Отец д'Эгриньи поглядел на Родена с глубокой гневной тревогой и, наконец, прошептал:

— Без письма мадемуазель де Кардовилль увещания кузнеца не привели бы ни к чему. Неужели эта проклятая девица будет вечно препятствием, о которое разбиваются все наши планы? Как мы ни старались, она заключила союз с индусом, и если теперь аббат Габриель доведет все до конца и господин Гарди вырвется от нас, я не знаю, что и делать. Что делать?.. Право, отец мой, можно прийти в отчаяние, думая о будущем!

— Нет, — сухо возразил Роден, если только в доме архиепископа немедленно исполнят мои приказания.

— И тогда?

— Тогда я отвечаю за все… но мне нужно иметь известные вам бумаги не позже чем через полчаса.

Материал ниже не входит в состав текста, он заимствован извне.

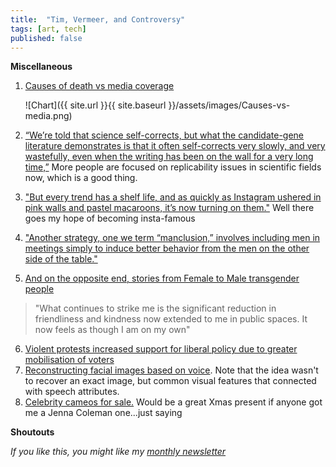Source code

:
 ```yaml
---
title:  "Tim, Vermeer, and Controversy"  
tags: [art, tech]
published: false
---
```



**Miscellaneous**
1. [Causes of death vs media coverage](https://ourworldindata.org/does-the-news-reflect-what-we-die-from?linkId=68864855 "media")

    ![Chart]({{ site.url }}{{ site.baseurl }}/assets/images/Causes-vs-media.png)

2. [“We’re told that science self-corrects, but what the candidate-gene literature demonstrates is that it often self-corrects very slowly, and very wastefully, even when the writing has been on the wall for a very long time,”](https://www.theatlantic.com/science/archive/2019/05/waste-1000-studies/589684/ "waste") More people are focused on replicability issues in scientific fields now, which is a good thing. 
3. ["But every trend has a shelf life, and as quickly as Instagram ushered in pink walls and pastel macaroons, it’s now turning on them."](https://www.theatlantic.com/technology/archive/2019/04/influencers-are-abandoning-instagram-look/587803/ "insta") Well there goes my hope of becoming insta-famous
4. ["Another strategy, one we term “manclusion,” involves including men in meetings simply to induce better behavior from the men on the other side of the table."](http://clsbluesky.law.columbia.edu/2019/06/06/venture-bearding/ "venture bearding")
5. [And on the opposite end, stories from Female to Male transgender people](https://www.washingtonpost.com/news/local/wp/2018/07/20/feature/crossing-the-divide-do-men-really-have-it-easier-these-transgender-guys-found-the-truth-was-more-complex/?utm_term=.95366da87114 "FTM") 
  
  > "What continues to strike me is the significant reduction in friendliness and kindness now extended to me in public spaces. It now feels as though I am on my own"

6. [Violent protests increased support for liberal policy due to greater mobilisation of voters](https://scholar.harvard.edu/files/renos/files/enoskaufmansands.pdf "violent")
7. [Reconstructing facial images based on voice](https://arxiv.org/pdf/1905.09773.pdf "face"). Note that the idea wasn't to recover an exact image, but common visual features that connected with speech attributes. 
8. [Celebrity cameos for sale.](https://www.cameo.com/faq "cameo") Would be a great Xmas present if anyone got me a Jenna Coleman one...just saying

**Shoutouts**

*If you like this, you might like my [monthly newsletter](https://avoidboringpeople.substack.com/ "ABP")*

— Они должны быть написаны и подписаны давно… я тотчас же передал ваше приказание — в самый день операции…

Роден знаком прервал речь аббата д'Эгриньи и приложил глаза к отверстию, позволявшему видеть, что делается в соседней комнате.

34. НАСТОЯЩИЙ ПАСТЫРЬ

Роден увидел в эту минуту, как в комнату господина Гарди вошел Габриель, которого ввел за руку кузнец. Присутствие двух молодых людей, одного — с мужественной открытой физиономией, а другого — одаренного ангельской красотой, являло такой резкий контраст с лицемерными лицами, окружавшими обыкновенно господина Гарди, что фабрикант, растроганный великодушными речами Агриколя, почувствовал, как его сердце, столь долго находившееся под гнетом, начинает биться свободно и легко.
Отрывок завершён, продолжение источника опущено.